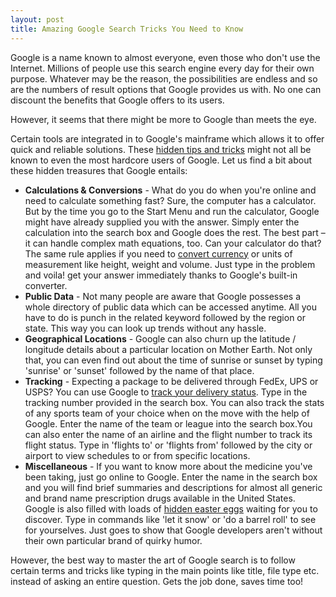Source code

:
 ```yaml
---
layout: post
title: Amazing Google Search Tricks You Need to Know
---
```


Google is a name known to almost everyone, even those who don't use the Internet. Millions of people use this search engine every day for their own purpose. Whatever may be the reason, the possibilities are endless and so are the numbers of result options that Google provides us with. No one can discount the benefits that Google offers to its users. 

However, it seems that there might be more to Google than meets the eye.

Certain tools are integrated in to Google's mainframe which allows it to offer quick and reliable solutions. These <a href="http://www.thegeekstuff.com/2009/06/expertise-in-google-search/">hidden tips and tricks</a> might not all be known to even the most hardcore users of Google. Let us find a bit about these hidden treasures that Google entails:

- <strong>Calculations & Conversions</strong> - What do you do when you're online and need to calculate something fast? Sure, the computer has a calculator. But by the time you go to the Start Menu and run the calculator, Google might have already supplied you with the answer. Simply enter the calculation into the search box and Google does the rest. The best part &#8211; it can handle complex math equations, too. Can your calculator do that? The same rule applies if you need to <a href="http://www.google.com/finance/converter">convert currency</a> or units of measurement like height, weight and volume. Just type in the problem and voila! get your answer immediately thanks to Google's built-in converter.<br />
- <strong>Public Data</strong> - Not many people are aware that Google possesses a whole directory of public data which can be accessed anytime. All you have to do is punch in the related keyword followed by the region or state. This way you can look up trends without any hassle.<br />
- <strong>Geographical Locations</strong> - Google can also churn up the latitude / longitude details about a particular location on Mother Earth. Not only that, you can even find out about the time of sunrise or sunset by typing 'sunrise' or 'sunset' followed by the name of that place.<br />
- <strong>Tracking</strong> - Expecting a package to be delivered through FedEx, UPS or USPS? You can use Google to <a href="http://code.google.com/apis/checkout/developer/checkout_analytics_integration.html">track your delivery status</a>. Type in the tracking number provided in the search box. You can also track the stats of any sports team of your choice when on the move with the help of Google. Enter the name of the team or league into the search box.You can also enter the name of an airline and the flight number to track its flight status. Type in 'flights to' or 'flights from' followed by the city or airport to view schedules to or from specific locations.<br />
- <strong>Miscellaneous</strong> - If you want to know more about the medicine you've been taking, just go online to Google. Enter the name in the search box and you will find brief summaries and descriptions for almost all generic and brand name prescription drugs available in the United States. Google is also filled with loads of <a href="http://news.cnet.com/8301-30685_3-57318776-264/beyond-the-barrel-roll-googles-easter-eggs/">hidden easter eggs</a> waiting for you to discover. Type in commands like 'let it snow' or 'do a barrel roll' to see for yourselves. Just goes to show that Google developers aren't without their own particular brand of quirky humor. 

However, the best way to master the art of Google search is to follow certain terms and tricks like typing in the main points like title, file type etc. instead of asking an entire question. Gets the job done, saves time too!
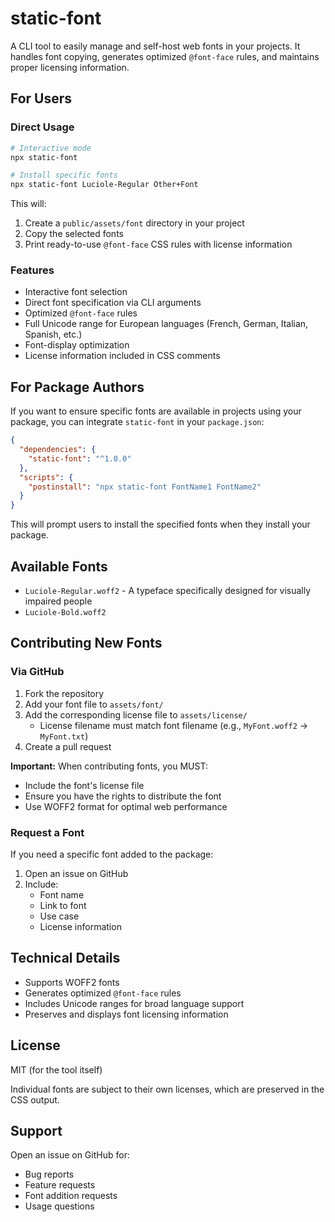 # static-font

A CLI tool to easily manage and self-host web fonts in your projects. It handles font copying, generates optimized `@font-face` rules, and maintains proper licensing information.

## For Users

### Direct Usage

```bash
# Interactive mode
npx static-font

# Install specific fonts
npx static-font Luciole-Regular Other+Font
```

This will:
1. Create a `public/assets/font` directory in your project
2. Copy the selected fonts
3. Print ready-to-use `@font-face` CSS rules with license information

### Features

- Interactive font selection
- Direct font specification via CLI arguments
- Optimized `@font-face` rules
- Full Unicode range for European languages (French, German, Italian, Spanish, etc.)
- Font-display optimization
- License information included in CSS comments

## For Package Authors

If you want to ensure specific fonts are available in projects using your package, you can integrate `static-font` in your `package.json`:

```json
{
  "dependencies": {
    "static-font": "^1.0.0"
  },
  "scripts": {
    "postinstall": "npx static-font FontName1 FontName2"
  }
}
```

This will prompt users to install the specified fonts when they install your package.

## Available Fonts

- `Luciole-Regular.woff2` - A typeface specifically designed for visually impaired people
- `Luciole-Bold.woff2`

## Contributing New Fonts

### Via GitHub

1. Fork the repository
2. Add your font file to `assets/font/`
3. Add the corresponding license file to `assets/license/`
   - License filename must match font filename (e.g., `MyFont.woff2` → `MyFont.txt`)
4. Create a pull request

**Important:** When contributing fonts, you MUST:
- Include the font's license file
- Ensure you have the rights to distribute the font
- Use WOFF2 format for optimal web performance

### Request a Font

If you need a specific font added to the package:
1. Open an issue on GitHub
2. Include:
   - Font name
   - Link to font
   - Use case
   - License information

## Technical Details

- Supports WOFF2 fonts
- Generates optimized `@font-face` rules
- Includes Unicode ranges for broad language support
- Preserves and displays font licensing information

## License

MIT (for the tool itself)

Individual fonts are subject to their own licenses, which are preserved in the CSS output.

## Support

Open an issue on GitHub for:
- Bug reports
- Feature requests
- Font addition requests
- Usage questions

= = =

Among the lines above, find those holding "requests" and copy each one.

- Feature requests
- Font addition requests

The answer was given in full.